▶ _Collected data_:
****

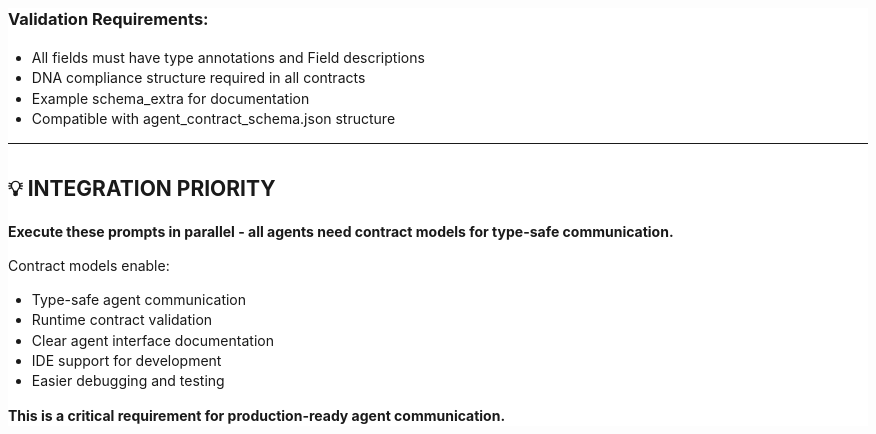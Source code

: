 ### Validation Requirements:
- All fields must have type annotations and Field descriptions
- DNA compliance structure required in all contracts
- Example schema_extra for documentation
- Compatible with agent_contract_schema.json structure

---

## 💡 INTEGRATION PRIORITY

**Execute these prompts in parallel - all agents need contract models for type-safe communication.**

Contract models enable:
- Type-safe agent communication
- Runtime contract validation
- Clear agent interface documentation
- IDE support for development
- Easier debugging and testing

**This is a critical requirement for production-ready agent communication.**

****

▶ _WHAT TO PRODUCE_:
From the line containing "- Compatible with" to the last line of the data above, copy each line exactly and add nothing.

▶ _RESULT BELOW_:
- Compatible with agent_contract_schema.json structure

---

## 💡 INTEGRATION PRIORITY

**Execute these prompts in parallel - all agents need contract models for type-safe communication.**

Contract models enable:
- Type-safe agent communication
- Runtime contract validation
- Clear agent interface documentation
- IDE support for development
- Easier debugging and testing

**This is a critical requirement for production-ready agent communication.**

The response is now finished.